Given what you wrote in your question about the relationship you had with this girl, I am wondering if your friend had a point when he told this girl that she was just using you? He may not have confronted her about the behavior in the best way, but that may be because he was defending his friend…you. It sounds to me like your friend may have realized that you cared more for this girl then she cared for you and didn't like seeing you treated so poorly.

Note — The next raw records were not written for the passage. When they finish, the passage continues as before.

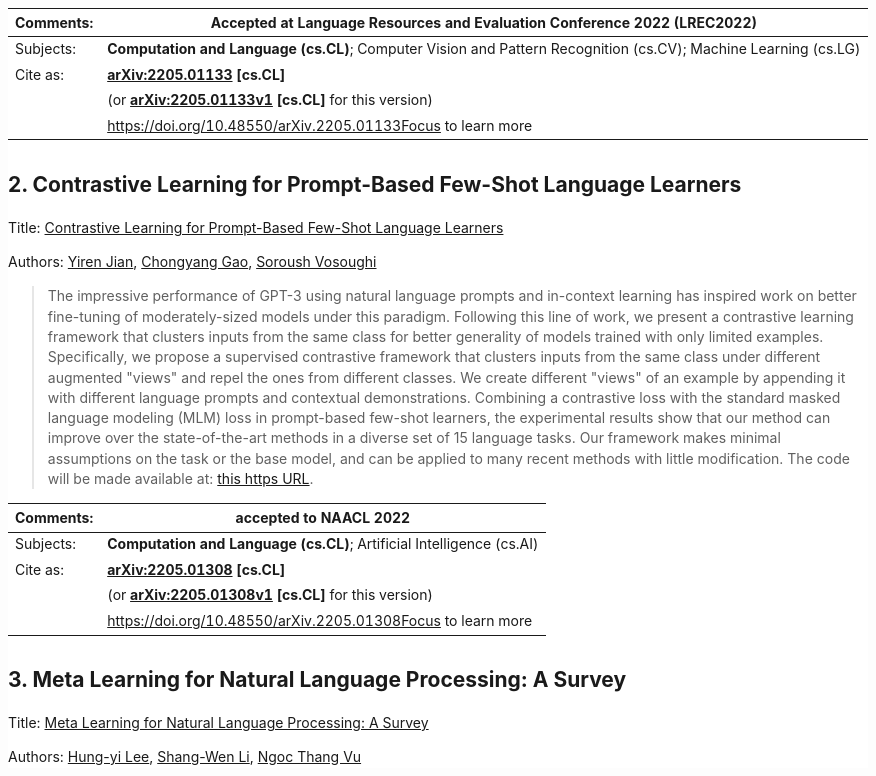 | Comments: | Accepted at Language Resources and Evaluation Conference 2022 (LREC2022) |
| --------- | ------------------------------------------------------------ |
| Subjects: | **Computation and Language (cs.CL)**; Computer Vision and Pattern Recognition (cs.CV); Machine Learning (cs.LG) |
| Cite as:  | **[arXiv:2205.01133](https://arxiv.org/abs/2205.01133) [cs.CL]** |
|           | (or **[arXiv:2205.01133v1](https://arxiv.org/abs/2205.01133v1) [cs.CL]** for this version) |
|           | https://doi.org/10.48550/arXiv.2205.01133Focus to learn more |





<h2 id="2022-05-04-2">2. Contrastive Learning for Prompt-Based Few-Shot Language Learners
</h2>

Title: [Contrastive Learning for Prompt-Based Few-Shot Language Learners](https://arxiv.org/abs/2205.01308)

Authors: [Yiren Jian](https://arxiv.org/search/cs?searchtype=author&query=Jian%2C+Y), [Chongyang Gao](https://arxiv.org/search/cs?searchtype=author&query=Gao%2C+C), [Soroush Vosoughi](https://arxiv.org/search/cs?searchtype=author&query=Vosoughi%2C+S)

> The impressive performance of GPT-3 using natural language prompts and in-context learning has inspired work on better fine-tuning of moderately-sized models under this paradigm. Following this line of work, we present a contrastive learning framework that clusters inputs from the same class for better generality of models trained with only limited examples. Specifically, we propose a supervised contrastive framework that clusters inputs from the same class under different augmented "views" and repel the ones from different classes. We create different "views" of an example by appending it with different language prompts and contextual demonstrations. Combining a contrastive loss with the standard masked language modeling (MLM) loss in prompt-based few-shot learners, the experimental results show that our method can improve over the state-of-the-art methods in a diverse set of 15 language tasks. Our framework makes minimal assumptions on the task or the base model, and can be applied to many recent methods with little modification. The code will be made available at: [this https URL](https://github.com/yiren-jian/LM-SupCon).

| Comments: | accepted to NAACL 2022                                       |
| --------- | ------------------------------------------------------------ |
| Subjects: | **Computation and Language (cs.CL)**; Artificial Intelligence (cs.AI) |
| Cite as:  | **[arXiv:2205.01308](https://arxiv.org/abs/2205.01308) [cs.CL]** |
|           | (or **[arXiv:2205.01308v1](https://arxiv.org/abs/2205.01308v1) [cs.CL]** for this version) |
|           | https://doi.org/10.48550/arXiv.2205.01308Focus to learn more |





<h2 id="2022-05-04-3">3. Meta Learning for Natural Language Processing: A Survey
</h2>

Title: [Meta Learning for Natural Language Processing: A Survey](https://arxiv.org/abs/2205.01500)

Authors: [Hung-yi Lee](https://arxiv.org/search/cs?searchtype=author&query=Lee%2C+H), [Shang-Wen Li](https://arxiv.org/search/cs?searchtype=author&query=Li%2C+S), [Ngoc Thang Vu](https://arxiv.org/search/cs?searchtype=author&query=Vu%2C+N+T)
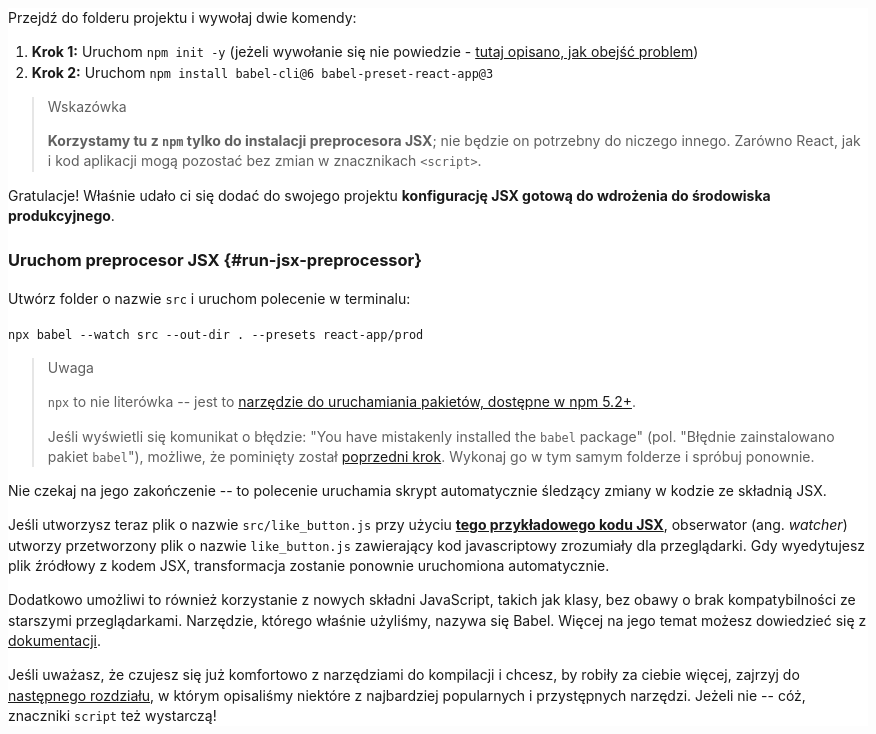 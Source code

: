 Przejdź do folderu projektu i wywołaj dwie komendy:

1. **Krok 1:** Uruchom `npm init -y` (jeżeli wywołanie się nie powiedzie - [tutaj opisano, jak obejść problem](https://gist.github.com/gaearon/246f6380610e262f8a648e3e51cad40d))
2. **Krok 2:** Uruchom `npm install babel-cli@6 babel-preset-react-app@3`

>Wskazówka
>
>**Korzystamy tu z `npm` tylko do instalacji preprocesora JSX**; nie będzie on potrzebny do niczego innego. Zarówno React, jak i kod aplikacji mogą pozostać bez zmian w znacznikach `<script>`.

Gratulacje! Właśnie udało ci się dodać do swojego projektu **konfigurację JSX gotową do wdrożenia do środowiska produkcyjnego**.


### Uruchom preprocesor JSX {#run-jsx-preprocessor}

Utwórz folder o nazwie `src` i uruchom polecenie w terminalu:

```
npx babel --watch src --out-dir . --presets react-app/prod
```

>Uwaga
>
>`npx` to nie literówka -- jest to [narzędzie do uruchamiania pakietów, dostępne w npm 5.2+](https://medium.com/@maybekatz/introducing-npx-an-npm-package-runner-55f7d4bd282b).
>
>Jeśli wyświetli się komunikat o błędzie: "You have mistakenly installed the `babel` package" (pol. "Błędnie zainstalowano pakiet `babel`"), możliwe, że pominięty został [poprzedni krok](#add-jsx-to-a-project). Wykonaj go w tym samym folderze i spróbuj ponownie.

Nie czekaj na jego zakończenie -- to polecenie uruchamia skrypt automatycznie śledzący zmiany w kodzie ze składnią JSX.

Jeśli utworzysz teraz plik o nazwie `src/like_button.js` przy użyciu **[tego przykładowego kodu JSX](https://cdn.rawgit.com/gaearon/c8e112dc74ac44aac4f673f2c39d19d1/raw/09b951c86c1bf1116af741fa4664511f2f179f0a/like_button.js)**, obserwator (ang. *watcher*) utworzy przetworzony plik o nazwie `like_button.js` zawierający kod javascriptowy zrozumiały dla przeglądarki. Gdy wyedytujesz plik źródłowy z kodem JSX, transformacja zostanie ponownie uruchomiona automatycznie.

Dodatkowo umożliwi to również korzystanie z nowych składni JavaScript, takich jak klasy, bez obawy o brak kompatybilności ze starszymi przeglądarkami. Narzędzie, którego właśnie użyliśmy, nazywa się Babel. Więcej na jego temat możesz dowiedzieć się z [dokumentacji](http://babeljs.io/docs/en/babel-cli/).

Jeśli uważasz, że czujesz się już komfortowo z narzędziami do kompilacji i chcesz, by robiły za ciebie więcej, zajrzyj do [następnego rozdziału](/docs/create-a-new-react-app.html), w którym opisaliśmy niektóre z najbardziej popularnych i przystępnych narzędzi. Jeżeli nie -- cóż, znaczniki `script` też wystarczą!
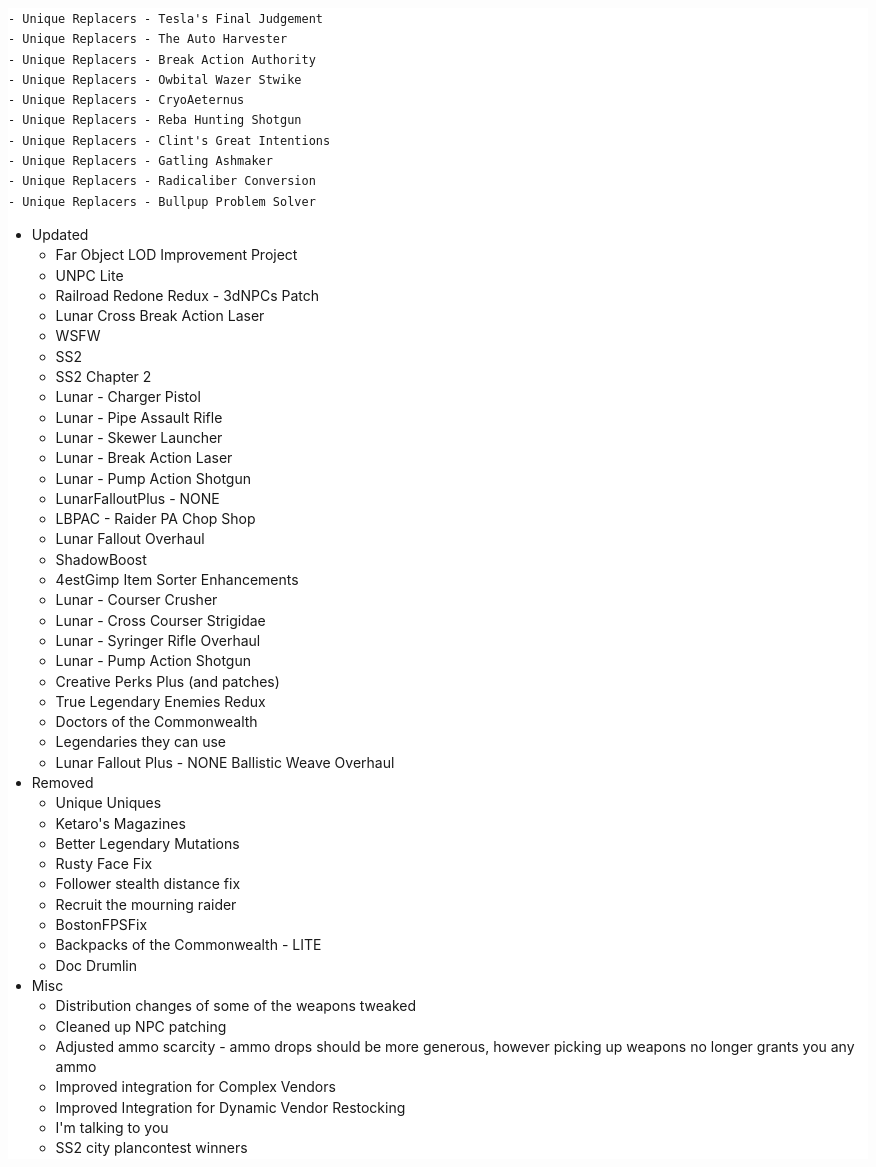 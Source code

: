     - Unique Replacers - Tesla's Final Judgement
    - Unique Replacers - The Auto Harvester
    - Unique Replacers - Break Action Authority
    - Unique Replacers - Owbital Wazer Stwike
    - Unique Replacers - CryoAeternus
    - Unique Replacers - Reba Hunting Shotgun
    - Unique Replacers - Clint's Great Intentions
    - Unique Replacers - Gatling Ashmaker
    - Unique Replacers - Radicaliber Conversion
    - Unique Replacers - Bullpup Problem Solver
- Updated
    - Far Object LOD Improvement Project
    - UNPC Lite
    - Railroad Redone Redux - 3dNPCs Patch
    - Lunar Cross Break Action Laser
    - WSFW
    - SS2
    - SS2 Chapter 2
    - Lunar - Charger Pistol
    - Lunar - Pipe Assault Rifle
    - Lunar - Skewer Launcher
    - Lunar - Break Action Laser
    - Lunar - Pump Action Shotgun
    - LunarFalloutPlus - NONE
    - LBPAC - Raider PA Chop Shop
    - Lunar Fallout Overhaul
    - ShadowBoost
    - 4estGimp Item Sorter Enhancements
    - Lunar - Courser Crusher
    - Lunar - Cross Courser Strigidae
    - Lunar - Syringer Rifle Overhaul
    - Lunar - Pump Action Shotgun
    - Creative Perks Plus (and patches)
    - True Legendary Enemies Redux
    - Doctors of the Commonwealth
    - Legendaries they can use
    - Lunar Fallout Plus - NONE Ballistic Weave Overhaul
- Removed
    - Unique Uniques
    - Ketaro's Magazines
    - Better Legendary Mutations
    - Rusty Face Fix
    - Follower stealth distance fix
    - Recruit the mourning raider
    - BostonFPSFix
    - Backpacks of the Commonwealth - LITE
    - Doc Drumlin
- Misc
    - Distribution changes of some of the weapons tweaked
    - Cleaned up NPC patching
    - Adjusted ammo scarcity - ammo drops should be more generous, however picking up weapons no longer grants you any ammo
    - Improved integration for Complex Vendors
    - Improved Integration for Dynamic Vendor Restocking
    - I'm talking to you
    - SS2 city plancontest winners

My suggestion is for you to do some soul searching and ask yourself "why do you want to be in a relationship with someone who does not want to talk with you, or meet you in person?" Then ask yourself "would I rather be in a relationship with someone who wants to be with me or someone I would have to force to be with me?" It is never easy to end a relationship, especially when it is not by choice. Endings hurt and no one likes to experience heartbreak. As long as you focus on trying to make this girl to talk with you, you won't be able to see that there might be a different girl out there, who wants to talk with you and get to know you better. You can choose to see the situation as she dumped or you can choose to see the situation as you are letting this girl go in order to be with someone who wants you because she likes you just the way you are.